Wednesday, August 14, 2013

I Shall Oblige

What is a holy day of obligation? USCCB can give you an answer, and let me pitch in, too.

Holy days of obligations are special feasts that do not fall on Sundays that we are called to celebrate together. Sometimes it can be frustrating to have to get back to Mass a second time during the week, especially when it can be hard to get there on Sundays in the first place. Some of these special feasts have been translated to Sundays - Ascension and Epiphany sometimes - but this is less than ideal.

We go to these "extra" Masses to celebrate and reflect upon mysteries of our faith directly. Holy days of obligation allow the cycle of Sunday readings to continue uninterrupted and let us make a steady journey through the Scripture laid out for us by the carefully planned lectionary. It also gives specific space to these mysteries - All Saints, Immaculate Conception, etc. - to be considered and prayed over on their own.

Some of these causes for celebration do not come specifically from particular Scriptural narratives but from the understanding of faith that our Tradition affords us, so due reflection on them calls for a greater space than simply readings. Priests' homilies, the prayers of the Mass, and the petitions and personal prayers that follow help us focus on these great mysteries and reflect on the way they can especially illuminate our faith.

Another neat layer here is that the dating of many feasts in the Church come from Tradition that is based on careful considerations and deliberations, and, frankly, fascinating. The dating of Christmas and Easter in the early Church was a long, winding road (forgive the Wikipedia link); the 40 days of Easter before Ascension and 50 days before Pentecost draw milestones from Resurrection narratives, though Pentecost is also based in part on a pre-existing Jewish tradition; the dating of John the Baptist's and Jesus' feasts derive in part from reckoning the perfection of Jesus' life as a "perfect" 9-month pregnancy and John's gestation as one day askew - his birth is celebrated as being June 24, not June 25, though his mother is described as being in her sixth month when Mary visits with Jesus in her womb (one author's more thorough history here).

All are called to celebrate the Eucharist each Sunday, to do this in memory of Christ, as he asked - "this" meaning not just to receive Eucharist, but come together as a community, to be taken, blessed, broken, and shared, to become what we receive, to be sent forth to glorify God by our lives.
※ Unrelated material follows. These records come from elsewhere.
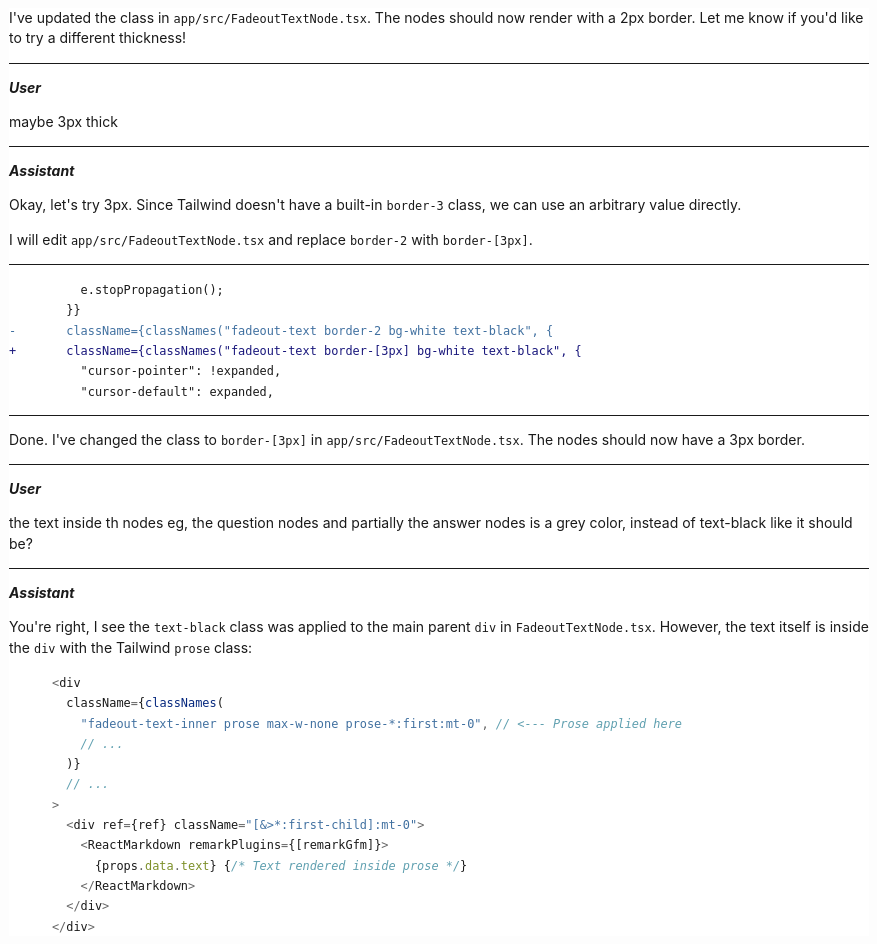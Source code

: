 
I've updated the class in `app/src/FadeoutTextNode.tsx`. The nodes should now render with a 2px border. Let me know if you'd like to try a different thickness!

---

_**User**_

maybe 3px thick

---

_**Assistant**_

Okay, let's try 3px. Since Tailwind doesn't have a built-in `border-3` class, we can use an arbitrary value directly.

I will edit `app/src/FadeoutTextNode.tsx` and replace `border-2` with `border-[3px]`.



---

```diff
          e.stopPropagation();
        }}
-       className={classNames("fadeout-text border-2 bg-white text-black", {
+       className={classNames("fadeout-text border-[3px] bg-white text-black", {
          "cursor-pointer": !expanded,
          "cursor-default": expanded,
```

---

Done. I've changed the class to `border-[3px]` in `app/src/FadeoutTextNode.tsx`. The nodes should now have a 3px border.

---

_**User**_

the text inside th nodes eg, the question nodes and partially the answer nodes is a grey color, instead of text-black like it should be?

---

_**Assistant**_

You're right, I see the `text-black` class was applied to the main parent `div` in `FadeoutTextNode.tsx`. However, the text itself is inside the `div` with the Tailwind `prose` class:

```typescript
      <div
        className={classNames(
          "fadeout-text-inner prose max-w-none prose-*:first:mt-0", // <--- Prose applied here
          // ...
        )}
        // ...
      >
        <div ref={ref} className="[&>*:first-child]:mt-0">
          <ReactMarkdown remarkPlugins={[remarkGfm]}>
            {props.data.text} {/* Text rendered inside prose */}
          </ReactMarkdown>
        </div>
      </div>
```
However, not everyone is called to do this on a daily basis, to be a daily-Mass-goer.

The way to pray and worship for most rests, as usual, in the middle ground. You don't need to go every day, but you can't just go when you feel like it. Sundays are our memorialization of Christ's resurrection, in which we as baptized Christians celebrate the life, death, and rising of Jesus, in whose life, death, and rising we share. So we should all be doing that together and reveling communally in the awesomeness of all that.

While Sunday Eucharist fuels the heartbeat of our sacramental lives of faith, holy days add special depth. Sundays are like visits to your general physician who will give you the comprehensive check-up and can capably tend to any of your maladies; holy days are like specialists who can tend to specific ailings and parts of you.

Holy days call us to reflection upon more specific people and events - Mary, Mother of God, the Ascension of Christ, the communion of saints, the Immaculate Conception... Holy days give us the occasion, and with the help of the Mass, its prayers and readings, its priest and homily, and the community we share, the means by which we can reflect on the mysteries of faith.